The intuition is: a lower \(\tau\) indicates text features are cluttered and semantically redundant, offering no help for discrimination; a higher \(\tau\) indicates more diverse and discriminative semantics. \(\tau\) is computed once per dataset before training. If \(\tau > 0.33\) (an empirically discovered rule from 18 datasets, not a per-test-set hyperparameter), text is used in mutual distillation. Table 2 shows that for datasets with \(\tau < 0.33\), text usage almost always leads to performance drops, while for \(\tau > 0.33\), it yields gains.

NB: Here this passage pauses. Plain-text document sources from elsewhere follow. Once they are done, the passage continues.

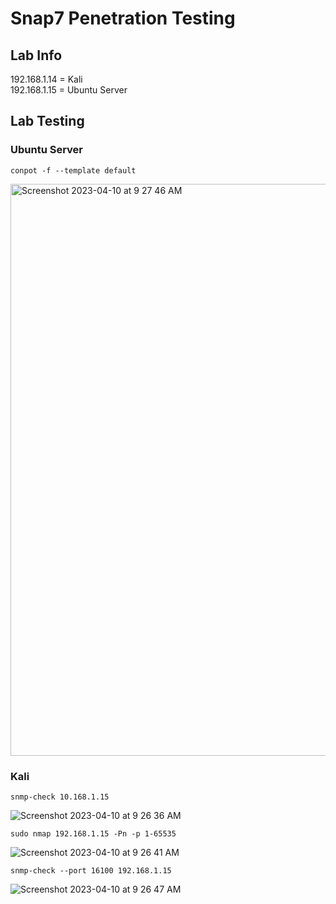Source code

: # Snap7 Penetration Testing

## Lab Info

192.168.1.14 = Kali<br />
192.168.1.15 = Ubuntu Server

## Lab Testing

### Ubuntu Server

``conpot -f --template default``

<img width="915" alt="Screenshot 2023-04-10 at 9 27 46 AM" src="https://user-images.githubusercontent.com/96379191/230808053-fc8110cc-7f76-469c-8995-8243fcbd3d7c.png">

### Kali

``snmp-check 10.168.1.15   ``

![Screenshot 2023-04-10 at 9 26 36 AM](https://user-images.githubusercontent.com/96379191/230808072-b9e2e3d4-bff8-4703-8634-38e2ee77f30c.png)


``sudo nmap 192.168.1.15 -Pn -p 1-65535``

![Screenshot 2023-04-10 at 9 26 41 AM](https://user-images.githubusercontent.com/96379191/230808065-d855af5d-63f3-4c32-96b3-83bc15352359.png)


``snmp-check --port 16100 192.168.1.15``

![Screenshot 2023-04-10 at 9 26 47 AM](https://user-images.githubusercontent.com/96379191/230808059-9f1afd52-34b8-4b62-acfa-c9f867fc743c.png)

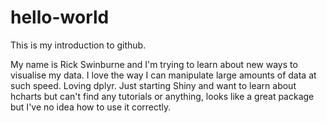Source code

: # hello-world
This is my introduction to github.

My name is Rick Swinburne and I'm trying to learn about new ways to visualise my data. I love the way I can manipulate large amounts of data at such speed. Loving dplyr. Just starting Shiny and want to learn about hcharts but can't find any tutorials or anything, looks like a great package but I've no idea how to use it correctly.
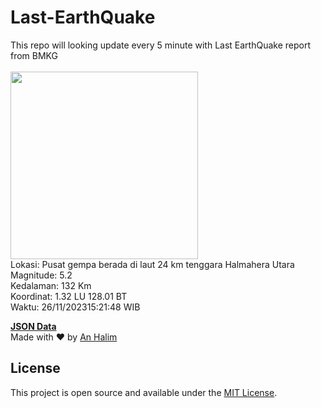 # Last-EarthQuake
This repo will looking update every 5 minute with Last EarthQuake report from BMKG
<br>
<br>
<img src="https://static.bmkg.go.id/20231126152148.mmi.jpg" width="300"/>
<br>
Lokasi: Pusat gempa berada di laut 24 km tenggara Halmahera Utara <br>
Magnitude: 5.2 <br>
Kedalaman: 132 Km <br>
Koordinat: 1.32 LU 128.01 BT <br>
Waktu: 26/11/202315:21:48 WIB <br>

<a href="./data/data.json">**JSON Data**</a>
<br>
Made with ❤️ by <a href="https://github.com/an-halim">An Halim</a>
## License

This project is open source and available under the [MIT License](LICENSE).
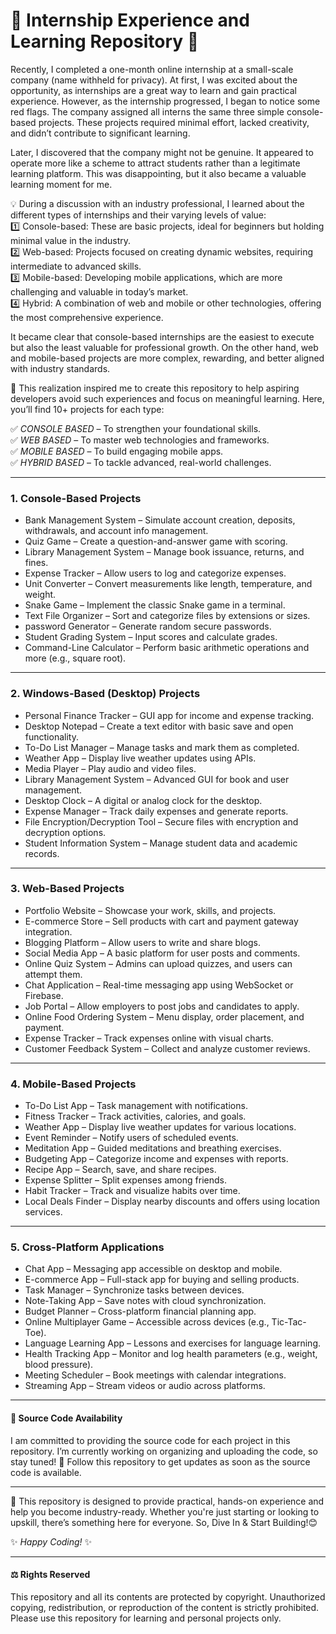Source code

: # 🌟 **Internship Experience and Learning Repository** 🌟  

  Recently, I completed a one-month online internship at a small-scale company (name withheld for privacy). At first, I was excited about the opportunity, as internships are a great way to learn and gain practical experience. However, as the internship progressed, I began to notice some red flags. The company assigned all interns the same three simple console-based projects. These projects required minimal effort, lacked creativity, and didn’t contribute to significant learning.

  Later, I discovered that the company might not be genuine. It appeared to operate more like a scheme to attract students rather than a legitimate learning platform. This was disappointing, but it also became a valuable learning moment for me.

💡 During a discussion with an industry professional, I learned about the different types of internships and their varying levels of value:<br>
1️⃣ Console-based: These are basic projects, ideal for beginners but holding minimal value in the industry.<br>
2️⃣ Web-based: Projects focused on creating dynamic websites, requiring intermediate to advanced skills.<br>
3️⃣ Mobile-based: Developing mobile applications, which are more challenging and valuable in today’s market.<br>
4️⃣ Hybrid: A combination of web and mobile or other technologies, offering the most comprehensive experience.

It became clear that console-based internships are the easiest to execute but also the least valuable for professional growth. On the other hand, web and mobile-based projects are more complex, rewarding, and better aligned with industry standards.

🚀 This realization inspired me to create this repository to help aspiring developers avoid such experiences and focus on meaningful learning. Here, you’ll find 10+ projects for each type:

✅ *CONSOLE BASED* – To strengthen your foundational skills.<br>
✅ *WEB BASED* – To master web technologies and frameworks.<br>
✅ *MOBILE BASED* – To build engaging mobile apps.<br>
✅ *HYBRID BASED* – To tackle advanced, real-world challenges.

---

### 1. Console-Based Projects  
- Bank Management System – Simulate account creation, deposits, withdrawals, and account info management.  
- Quiz Game – Create a question-and-answer game with scoring.  
- Library Management System – Manage book issuance, returns, and fines.  
- Expense Tracker – Allow users to log and categorize expenses.  
- Unit Converter – Convert measurements like length, temperature, and weight.  
- Snake Game – Implement the classic Snake game in a terminal.  
- Text File Organizer – Sort and categorize files by extensions or sizes.  
-   password Generator – Generate random secure passwords.  
- Student Grading System – Input scores and calculate grades.  
- Command-Line Calculator – Perform basic arithmetic operations and more (e.g., square root).  

---

### 2. Windows-Based (Desktop) Projects  
- Personal Finance Tracker – GUI app for income and expense tracking.  
- Desktop Notepad – Create a text editor with basic save and open functionality.  
- To-Do List Manager – Manage tasks and mark them as completed.  
- Weather App – Display live weather updates using APIs.  
- Media Player – Play audio and video files.  
- Library Management System – Advanced GUI for book and user management.  
- Desktop Clock – A digital or analog clock for the desktop.  
- Expense Manager – Track daily expenses and generate reports.  
- File Encryption/Decryption Tool – Secure files with encryption and decryption options.  
- Student Information System – Manage student data and academic records.  

---

### 3. Web-Based Projects  
- Portfolio Website – Showcase your work, skills, and projects.  
- E-commerce Store – Sell products with cart and payment gateway integration.  
- Blogging Platform – Allow users to write and share blogs.  
- Social Media App – A basic platform for user posts and comments.  
- Online Quiz System – Admins can upload quizzes, and users can attempt them.  
- Chat Application – Real-time messaging app using WebSocket or Firebase.  
- Job Portal – Allow employers to post jobs and candidates to apply.  
- Online Food Ordering System – Menu display, order placement, and payment.  
- Expense Tracker – Track expenses online with visual charts.  
- Customer Feedback System – Collect and analyze customer reviews.  

---

### 4. Mobile-Based Projects  
- To-Do List App – Task management with notifications.  
- Fitness Tracker – Track activities, calories, and goals.  
- Weather App – Display live weather updates for various locations.  
- Event Reminder – Notify users of scheduled events.  
- Meditation App – Guided meditations and breathing exercises.  
- Budgeting App – Categorize income and expenses with reports.  
- Recipe App – Search, save, and share recipes.  
- Expense Splitter – Split expenses among friends.  
- Habit Tracker – Track and visualize habits over time.  
- Local Deals Finder – Display nearby discounts and offers using location services.  

----

### 5. Cross-Platform Applications  
- Chat App – Messaging app accessible on desktop and mobile.  
- E-commerce App – Full-stack app for buying and selling products.  
- Task Manager – Synchronize tasks between devices.  
- Note-Taking App – Save notes with cloud synchronization.  
- Budget Planner – Cross-platform financial planning app.  
- Online Multiplayer Game – Accessible across devices (e.g., Tic-Tac-Toe).  
- Language Learning App – Lessons and exercises for language learning.  
- Health Tracking App – Monitor and log health parameters (e.g., weight, blood pressure).  
- Meeting Scheduler – Book meetings with calendar integrations.  
- Streaming App – Stream videos or audio across platforms.

---

#### 📂 Source Code Availability
I am committed to providing the source code for each project in this repository. I’m currently working on organizing and uploading the code, so stay tuned! 🚀 Follow this repository to get updates as soon as the source code is available.

---

🎯 This repository is designed to provide practical, hands-on experience and help you become industry-ready. Whether you're just starting or looking to upskill, there’s something here for everyone. So, Dive In & Start Building!😊

✨ _Happy Coding!_ ✨  

---

#### ⚖️ Rights Reserved
This repository and all its contents are protected by copyright. Unauthorized copying, redistribution, or reproduction of the content is strictly prohibited. Please use this repository for learning and personal projects only.
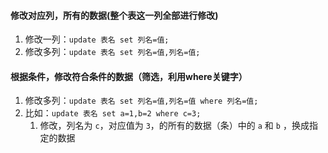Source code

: 

#### 修改对应列，所有的数据(整个表这一列全部进行修改)
1. 修改一列：`update 表名 set 列名=值;`
2. 修改多列：`update 表名 set 列名=值,列名=值;`




#### 根据条件，修改符合条件的数据（筛选，利用where关键字）
1. 修改多列：`update 表名 set 列名=值,列名=值 where 列名=值;`
2. 比如：`update 表名 set a=1,b=2 where c=3;`
   1. 修改，列名为 `c`，对应值为 `3`，的所有的数据（条）中的 `a` 和 `b` ，换成指定的数据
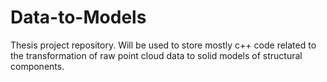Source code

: # Data-to-Models
Thesis project repository. Will be used to store mostly c++ code related to the transformation of raw point cloud data to solid models of structural components.
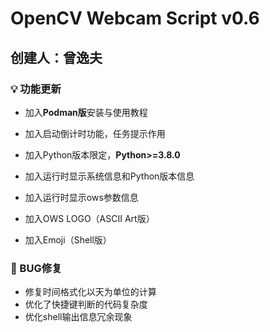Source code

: # OpenCV Webcam Script v0.6
## 创建人：曾逸夫



### 💡 功能更新

- 加入**Podman版**安装与使用教程

- 加入启动倒计时功能，任务提示作用
- 加入Python版本限定，**Python>=3.8.0**
- 加入运行时显示系统信息和Python版本信息
- 加入运行时显示ows参数信息
- 加入OWS LOGO（ASCII Art版）
- 加入Emoji（Shell版）



### 🔧 BUG修复

- 修复时间格式化以天为单位的计算
- 优化了快捷键判断的代码复杂度
- 优化shell输出信息冗余现象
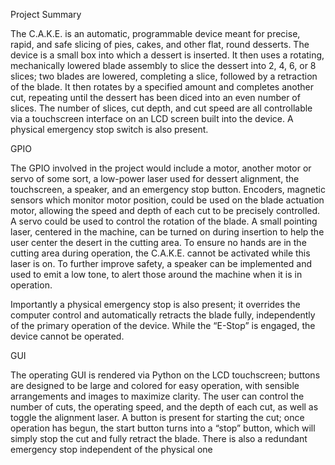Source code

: Project Summary

The C.A.K.E. is an automatic, programmable device meant for precise, rapid, and safe
slicing of pies, cakes, and other flat, round desserts. The device is a small box into which a
dessert is inserted. It then uses a rotating, mechanically lowered blade assembly to slice the
dessert into 2, 4, 6, or 8 slices; two blades are lowered, completing a slice, followed by a
retraction of the blade. It then rotates by a specified amount and completes another cut,
repeating until the dessert has been diced into an even number of slices. The number of slices,
cut depth, and cut speed are all controllable via a touchscreen interface on an LCD screen built
into the device. A physical emergency stop switch is also present.

GPIO

The GPIO involved in the project would include a motor, another motor or servo of some
sort, a low-power laser used for dessert alignment, the touchscreen, a speaker, and an
emergency stop button. Encoders, magnetic sensors which monitor motor position, could be
used on the blade actuation motor, allowing the speed and depth of each cut to be precisely
controlled. A servo could be used to control the rotation of the blade.
A small pointing laser, centered in the machine, can be turned on during insertion to help
the user center the desert in the cutting area. To ensure no hands are in the cutting area during
operation, the C.A.K.E. cannot be activated while this laser is on. To further improve safety, a
speaker can be implemented and used to emit a low tone, to alert those around the machine
when it is in operation.

Importantly a physical emergency stop is also present; it overrides the computer control
and automatically retracts the blade fully, independently of the primary operation of the device.
While the “E-Stop” is engaged, the device cannot be operated.

GUI

The operating GUI is rendered via Python on the LCD touchscreen; buttons are
designed to be large and colored for easy operation, with sensible arrangements and images to
maximize clarity. The user can control the number of cuts, the operating speed, and the depth of
each cut, as well as toggle the alignment laser. A button is present for starting the cut; once
operation has begun, the start button turns into a “stop” button, which will simply stop the cut
and fully retract the blade. There is also a redundant emergency stop independent of the
physical one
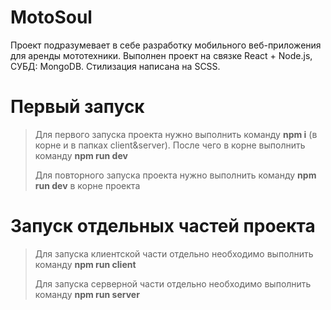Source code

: # MotoSoul

Проект подразумевает в себе разработку мобильного веб-приложения для аренды мототехники.
Выполнен проект на связке React + Node.js, СУБД: MongoDB. Стилизация написана на SCSS.

# Первый запуск

> Для первого запуска проекта нужно выполнить команду **npm i** (в корне и в папках client&server). После чего в корне выполнить команду **npm run dev**
>
> Для повторного запуска проекта нужно выполнить команду **npm run dev** в корне проекта

# Запуск отдельных частей проекта

> Для запуска клиентской части отдельно необходимо выполнить команду **npm run client**
>
> Для запуска серверной части отдельно необходимо выполнить команду **npm run server**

3. Three-modal Mutual Distillation: Aligning Vision, Spatial, and Text for Clustering

Each feature path connects to an MLP clustering head (512-512-K) to produce soft clustering distributions. They are aligned via pairwise distillation. The total loss consists of three components:

\[L = \sum_{k=1}^{3} L^k_{\text{distill}} + \lambda_1 \sum_{k=1}^{3} L^k_{\text{consist}} - \lambda_2 \sum_{m\in M} L^m_{\text{entropy}}\]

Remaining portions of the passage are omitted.